* **Assignment**: The expected answer is every line from the material below that has the word "sauvegarde".
-------- Extracted entries --------
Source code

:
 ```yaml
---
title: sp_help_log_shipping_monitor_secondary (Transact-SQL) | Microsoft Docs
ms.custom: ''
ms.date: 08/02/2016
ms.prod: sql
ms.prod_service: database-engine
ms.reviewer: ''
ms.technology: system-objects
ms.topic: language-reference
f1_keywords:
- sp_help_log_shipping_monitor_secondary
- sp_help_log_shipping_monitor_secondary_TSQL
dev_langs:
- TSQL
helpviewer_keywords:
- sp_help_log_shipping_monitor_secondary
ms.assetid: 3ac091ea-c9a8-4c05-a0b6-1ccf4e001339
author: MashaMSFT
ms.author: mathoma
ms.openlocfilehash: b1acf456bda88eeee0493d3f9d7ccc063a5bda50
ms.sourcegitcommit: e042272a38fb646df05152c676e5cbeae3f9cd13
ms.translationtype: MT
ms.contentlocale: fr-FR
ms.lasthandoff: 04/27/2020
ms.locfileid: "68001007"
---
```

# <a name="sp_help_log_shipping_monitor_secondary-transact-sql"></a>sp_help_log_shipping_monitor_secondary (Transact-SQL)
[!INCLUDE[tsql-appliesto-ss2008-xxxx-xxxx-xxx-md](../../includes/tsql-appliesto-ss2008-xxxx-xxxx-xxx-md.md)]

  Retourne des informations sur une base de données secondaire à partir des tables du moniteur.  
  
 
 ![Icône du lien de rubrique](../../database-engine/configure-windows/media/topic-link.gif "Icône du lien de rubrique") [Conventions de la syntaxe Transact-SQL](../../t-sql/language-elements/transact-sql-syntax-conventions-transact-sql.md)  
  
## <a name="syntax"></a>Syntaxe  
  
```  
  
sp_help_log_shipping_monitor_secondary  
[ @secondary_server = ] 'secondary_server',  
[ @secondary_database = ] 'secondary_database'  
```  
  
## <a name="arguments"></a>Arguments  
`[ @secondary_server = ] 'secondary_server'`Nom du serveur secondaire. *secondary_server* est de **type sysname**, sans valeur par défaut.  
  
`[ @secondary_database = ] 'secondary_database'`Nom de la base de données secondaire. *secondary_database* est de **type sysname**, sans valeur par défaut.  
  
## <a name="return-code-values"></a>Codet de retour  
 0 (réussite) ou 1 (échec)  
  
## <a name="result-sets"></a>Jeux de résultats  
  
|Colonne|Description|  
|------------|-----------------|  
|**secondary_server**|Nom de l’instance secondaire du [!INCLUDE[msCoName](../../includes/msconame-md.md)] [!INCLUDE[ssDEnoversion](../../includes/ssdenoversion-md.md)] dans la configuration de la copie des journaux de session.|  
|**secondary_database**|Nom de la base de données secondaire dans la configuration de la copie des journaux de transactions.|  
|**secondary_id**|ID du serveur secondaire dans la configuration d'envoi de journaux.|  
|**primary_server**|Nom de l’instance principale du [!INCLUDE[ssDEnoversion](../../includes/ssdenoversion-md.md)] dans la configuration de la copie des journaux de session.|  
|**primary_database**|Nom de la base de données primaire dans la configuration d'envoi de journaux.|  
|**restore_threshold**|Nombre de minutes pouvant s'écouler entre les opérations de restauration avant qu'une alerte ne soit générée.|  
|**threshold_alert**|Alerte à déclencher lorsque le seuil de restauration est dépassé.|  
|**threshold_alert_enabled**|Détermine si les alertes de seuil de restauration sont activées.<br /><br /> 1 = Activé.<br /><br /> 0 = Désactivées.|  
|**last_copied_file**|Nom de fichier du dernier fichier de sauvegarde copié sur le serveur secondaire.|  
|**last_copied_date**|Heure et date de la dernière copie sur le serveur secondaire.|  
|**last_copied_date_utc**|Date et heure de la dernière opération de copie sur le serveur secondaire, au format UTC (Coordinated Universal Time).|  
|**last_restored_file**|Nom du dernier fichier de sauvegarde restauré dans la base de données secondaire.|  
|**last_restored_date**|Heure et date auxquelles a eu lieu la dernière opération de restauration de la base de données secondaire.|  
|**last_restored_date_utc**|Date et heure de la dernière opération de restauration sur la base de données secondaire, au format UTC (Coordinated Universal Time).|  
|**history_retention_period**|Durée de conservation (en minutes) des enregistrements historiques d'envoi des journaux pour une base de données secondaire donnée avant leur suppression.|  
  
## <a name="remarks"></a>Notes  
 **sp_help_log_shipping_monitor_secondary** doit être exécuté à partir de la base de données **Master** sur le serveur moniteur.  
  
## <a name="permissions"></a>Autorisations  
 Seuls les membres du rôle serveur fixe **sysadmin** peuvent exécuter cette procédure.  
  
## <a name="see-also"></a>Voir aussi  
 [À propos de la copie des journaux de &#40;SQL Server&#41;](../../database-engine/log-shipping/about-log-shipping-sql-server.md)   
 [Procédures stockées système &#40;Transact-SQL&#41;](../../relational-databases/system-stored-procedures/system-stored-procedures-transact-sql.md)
--------
-------- Extracted entries --------
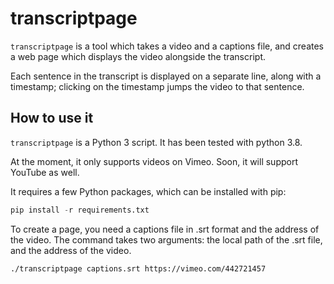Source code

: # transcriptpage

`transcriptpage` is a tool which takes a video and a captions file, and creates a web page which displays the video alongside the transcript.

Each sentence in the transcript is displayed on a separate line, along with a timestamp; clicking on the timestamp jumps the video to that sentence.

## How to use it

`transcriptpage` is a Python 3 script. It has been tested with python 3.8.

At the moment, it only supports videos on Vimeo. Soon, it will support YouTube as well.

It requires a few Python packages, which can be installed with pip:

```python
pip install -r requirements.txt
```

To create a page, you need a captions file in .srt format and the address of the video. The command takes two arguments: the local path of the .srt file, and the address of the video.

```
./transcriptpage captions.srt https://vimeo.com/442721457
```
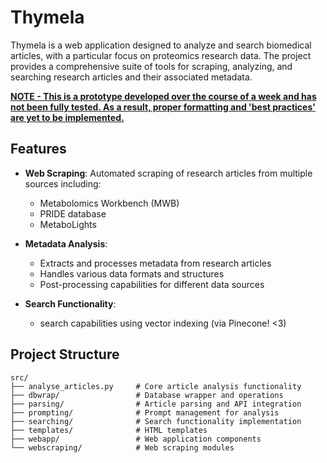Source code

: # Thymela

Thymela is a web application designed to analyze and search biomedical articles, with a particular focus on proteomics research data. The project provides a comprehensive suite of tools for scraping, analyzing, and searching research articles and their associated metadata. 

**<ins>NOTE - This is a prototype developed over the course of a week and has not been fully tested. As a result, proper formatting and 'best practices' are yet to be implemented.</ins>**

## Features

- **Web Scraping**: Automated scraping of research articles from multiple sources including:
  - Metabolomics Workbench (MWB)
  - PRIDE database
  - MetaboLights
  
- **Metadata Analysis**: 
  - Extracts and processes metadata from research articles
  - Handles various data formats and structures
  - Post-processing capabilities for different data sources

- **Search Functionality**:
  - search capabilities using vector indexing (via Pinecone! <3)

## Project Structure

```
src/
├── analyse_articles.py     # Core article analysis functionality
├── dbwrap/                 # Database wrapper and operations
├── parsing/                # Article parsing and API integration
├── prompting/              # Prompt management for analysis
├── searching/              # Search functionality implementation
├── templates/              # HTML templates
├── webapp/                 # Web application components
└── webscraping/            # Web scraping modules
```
--------
-------- Extracted entries --------
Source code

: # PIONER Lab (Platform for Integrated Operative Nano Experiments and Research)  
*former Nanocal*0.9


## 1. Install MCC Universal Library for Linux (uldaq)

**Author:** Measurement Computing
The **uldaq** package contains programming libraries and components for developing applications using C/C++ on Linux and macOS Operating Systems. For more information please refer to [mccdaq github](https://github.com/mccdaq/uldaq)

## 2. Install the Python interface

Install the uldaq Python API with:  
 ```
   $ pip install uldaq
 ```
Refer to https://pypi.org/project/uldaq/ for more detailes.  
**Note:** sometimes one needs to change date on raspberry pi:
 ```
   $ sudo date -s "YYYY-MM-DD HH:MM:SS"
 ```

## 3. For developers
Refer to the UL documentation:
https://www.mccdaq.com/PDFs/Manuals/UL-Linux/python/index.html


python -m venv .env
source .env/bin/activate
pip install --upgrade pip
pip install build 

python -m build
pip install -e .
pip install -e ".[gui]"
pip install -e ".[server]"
--------
* **Task response**:
|**last_copied_file**|Nom de fichier du dernier fichier de sauvegarde copié sur le serveur secondaire.|  
|**last_restored_file**|Nom du dernier fichier de sauvegarde restauré dans la base de données secondaire.|  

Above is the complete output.